01
AI Literacy
Can they evaluate what AI produces?
AI doesn't eliminate the need for engineers. It elevates the required skill from production to evaluation. The U.S. Department of Labor's February 2026 AI Literacy Framework lists "evaluate AI outputs" as a core workforce competency. But no existing hiring platform — HackerRank, CodeSignal, Codility, TestGorilla — tests whether a candidate can catch hallucinations in generated code, spot subtle API misuses, or recognize when a plausible-looking solution is architecturally wrong.
PIPE's AI Implementer Challenge presents candidates with real code generated by an AI agent working on an actual open-source issue. The candidate must review it like a senior engineer: ask questions, push back on assumptions, catch edge cases the AI missed. This isn't a multiple-choice AI quiz. It's a live evaluation of engineering judgment in the human-AI collaboration era.
U.S. Department of Labor AI Literacy Framework, 2026
02
Reading Code
Can they reason about systems they didn't build?
Engineers spend ten times more time reading code than writing it. Staff+ engineers at every major tech company will tell you the same thing: their job is code review, architecture comprehension, and debugging systems they didn't build. The standard technical interview tests none of this. It tests algorithmic puzzles in isolation — puzzles that have zero correlation with the actual work.
Reading code and writing code recruit different expertise. Comprehension is a distinct, measurable skill — and it's the skill that separates junior engineers from senior ones. Yet almost no hiring process tests it.
PIPE's Code Review Challenge drops candidates into a real open-source library. They read unfamiliar architecture, understand conventions they didn't create, and provide actionable feedback on a real PR. Because that's the job.
03
E2E Open Source
Can they ship in a real codebase?
Real GitHub issues are genuinely hard. Even the most capable AI systems solve only a fraction of them. Why? Because real engineering requires navigating unfamiliar conventions, coordinating multi-file changes, and reasoning about code you didn't write in systems you didn't design.
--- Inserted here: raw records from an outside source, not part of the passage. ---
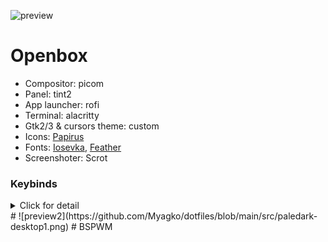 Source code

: ![preview](https://github.com/Myagko/dotfiles/blob/main/src/paledark-desktop.png)
# Openbox
- Compositor: picom
- Panel: tint2
- App launcher: rofi
- Terminal: alacritty
- Gtk2/3 & cursors theme: custom
- Icons: [Papirus](https://github.com/PapirusDevelopmentTeam/papirus-icon-theme)
- Fonts: [Iosevka](https://github.com/be5invis/Iosevka), [Feather](https://github.com/feathericons/feather#feather)
- Screenshoter: Scrot

### Keybinds

<details>
  <summary>Click for detail</summary>
  
| Key | Action |
| --- | --- |
| Super + z | Close window |
| Super + x | Toggle iconify |
| Super + c | Toggle maximize |
| Super + n | Toggle decorate current window |
| Super + v | Move window to center |
| Super + Space | Show window menu |
| Alt + Tab | Move to next window |
| Super + (↑, →, ↓, ←) | Tile window 1/2 |
| Super + Alt + (↑, →, ↓, ←) | Tile window 1/4 |
| Super + w | Open terminal |
| Super + d | Open rofi app launcher |
| Super + q | Open rofi powermenu |
| Super + Print | Open rofi screenshot menu |
| Print | Scrot screenshot |
| Shift + Print | Scrot screenshot select |
  
</details>
# 
![preview2](https://github.com/Myagko/dotfiles/blob/main/src/paledark-desktop1.png)
# BSPWM

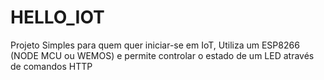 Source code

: # HELLO_IOT
Projeto Simples para quem quer iniciar-se em IoT, Utiliza um ESP8266 (NODE MCU ou WEMOS) e permite controlar o estado de um  LED através de comandos HTTP
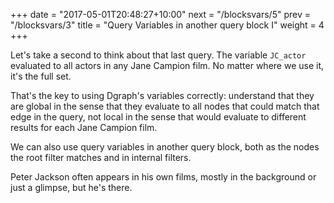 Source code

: +++
date = "2017-05-01T20:48:27+10:00"
next = "/blocksvars/5"
prev = "/blocksvars/3"
title = "Query Variables in another query block I"
weight = 4
+++

Let's take a second to think about that last query.  The variable
`JC_actor` evaluated to all actors in any Jane Campion film.  No
matter where we use it, it's the full set.

That's the key to using Dgraph's variables correctly: understand that
they are global in the sense that they evaluate to all nodes that
could match that edge in the query, not local in the sense that would
evaluate to different results for each Jane Campion film.

We can also use query variables in another query block, both as the nodes the root filter matches and in internal filters.

Peter Jackson often appears in his own films, mostly in the background
or just a glimpse, but he's there.
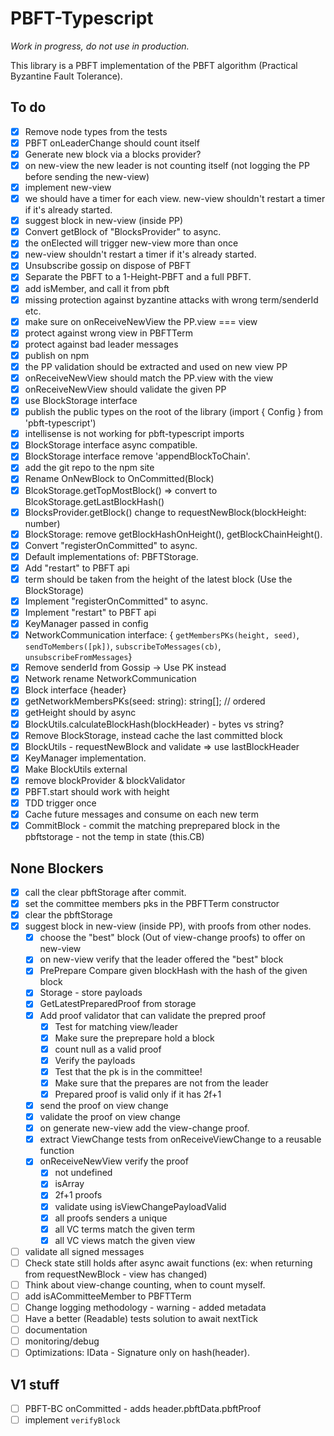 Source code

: # PBFT-Typescript

*Work in progress, do not use in production.*

This library is a PBFT implementation of the PBFT algorithm (Practical Byzantine Fault Tolerance).

## To do

- [x] Remove node types from the tests
- [x] PBFT onLeaderChange should count itself
- [x] Generate new block via a blocks provider?
- [x] on new-view the new leader is not counting itself (not logging the PP before sending the new-view)
- [x] implement new-view
- [x] we should have a timer for each view. new-view shouldn't restart a timer if it's already started.
- [x] suggest block in new-view (inside PP)
- [x] Convert getBlock of "BlocksProvider" to async.
- [x] the onElected will trigger new-view more than once
- [x] new-view shouldn't restart a timer if it's already started.
- [x] Unsubscribe gossip on dispose of PBFT
- [x] Separate the PBFT to a 1-Height-PBFT and a full PBFT.
- [x] add isMember, and call it from pbft
- [x] missing protection against byzantine attacks with wrong term/senderId etc.
- [x] make sure on onReceiveNewView the PP.view === view
- [x] protect against wrong view in PBFTTerm
- [x] protect against bad leader messages
- [x] publish on npm
- [x] the PP validation should be extracted and used on new view PP
- [x] onReceiveNewView should match the PP.view with the view
- [x] onReceiveNewView should validate the given PP
- [x] use BlockStorage interface
- [x] publish the public types on the root of the library (import { Config } from 'pbft-typescript')
- [x] intellisense is not working for pbft-typescript imports
- [x] BlockStorage interface async compatible.
- [x] BlockStorage interface remove 'appendBlockToChain'.
- [x] add the git repo to the npm site
- [x] Rename OnNewBlock to OnCommitted(Block)
- [x] BlcokStorage.getTopMostBlock() => convert to BlcokStorage.getLastBlockHash()
- [x] BlocksProvider.getBlock() change to requestNewBlock(blockHeight: number)
- [x] BlockStorage: remove getBlockHashOnHeight(), getBlockChainHeight().
- [x] Convert "registerOnCommitted" to async.
- [x] Default implementations of: PBFTStorage.
- [x] Add "restart" to PBFT api
- [x] term should be taken from the height of the latest block (Use the BlockStorage)
- [x] Implement "registerOnCommitted" to async.
- [x] Implement "restart" to PBFT api
- [x] KeyManager passed in config
- [x] NetworkCommunication interface: { `getMembersPKs(height, seed)`, `sendToMembers([pk])`, `subscribeToMessages(cb)`, `unsubscribeFromMessages`}
- [x] Remove senderId from Gossip -> Use PK instead
- [x] Network rename NetworkCommunication
- [x] Block interface {header}
- [x] getNetworkMembersPKs(seed: string): string[]; // ordered
- [x] getHeight should by async
- [x] BlockUtils.calculateBlockHash(blockHeader) - bytes vs string?
- [x] Remove BlockStorage, instead cache the last committed block
- [x] BlockUtils - requestNewBlock and validate => use lastBlockHeader
- [x] KeyManager implementation.
- [x] Make BlockUtils external
- [x] remove blockProvider & blockValidator
- [x] PBFT.start should work with height
- [x] TDD trigger once
- [x] Cache future messages and consume on each new term
- [x] CommitBlock - commit the matching preprepared block in the pbftstorage - not the temp in state (this.CB)
  
## None Blockers

- [x] call the clear pbftStorage after commit.
- [x] set the committee members pks in the PBFTTerm constructor
- [x] clear the pbftStorage
- [x] suggest block in new-view (inside PP), with proofs from other nodes.
  - [x] choose the "best" block (Out of view-change proofs) to offer on new-view
  - [x] on new-view verify that the leader offered the "best" block
  - [x] PrePrepare Compare given blockHash with the hash of the given block
  - [x] Storage - store payloads
  - [x] GetLatestPreparedProof from storage
  - [x] Add proof validator that can validate the prepred proof
    - [x] Test for matching view/leader
    - [x] Make sure the preprepare hold a block
    - [x] count null as a valid proof
    - [x] Verify the payloads
    - [x] Test that the pk is in the committee!
    - [x] Make sure that the prepares are not from the leader
    - [x] Prepared proof is valid only if it has 2f+1
  - [x] send the proof on view change
  - [x] validate the proof on view change
  - [x] on generate new-view add the view-change proof.
  - [x] extract ViewChange tests from onReceiveViewChange to a reusable function
  - [x] onReceiveNewView verify the proof
    - [x] not undefined
    - [x] isArray
    - [x] 2f+1 proofs
    - [x] validate using isViewChangePayloadValid
    - [x] all proofs senders a unique
    - [x] all VC terms match the given term
    - [x] all VC views match the given view
- [ ] validate all signed messages
- [ ] Check state still holds after async await functions (ex: when returning from requestNewBlock - view has changed)
- [ ] Think about view-change counting, when to count myself.
- [ ] add isACommitteeMember to PBFTTerm
- [ ] Change logging methodology - warning - added metadata
- [ ] Have a better (Readable) tests solution to await nextTick
- [ ] documentation
- [ ] monitoring/debug
- [ ] Optimizations: IData - Signature only on hash(header).

## V1 stuff

- [ ] PBFT-BC onCommitted - adds header.pbftData.pbftProof
- [ ] implement `verifyBlock`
Exactly what a senior engineer does on day one.
PIPE matches candidates to real open-source libraries aligned with their actual skills — not toy problems, not take-home projects that candidates abandon or outsource. The candidate reviews a real PR, then implements a fix in the same real codebase, working through the full workflow: read, review, implement, test, document.
Work sample tests are the most predictive hiring method ever measured. The closest thing to a work sample in software engineering is a real PR in a real repo. That's what PIPE measures.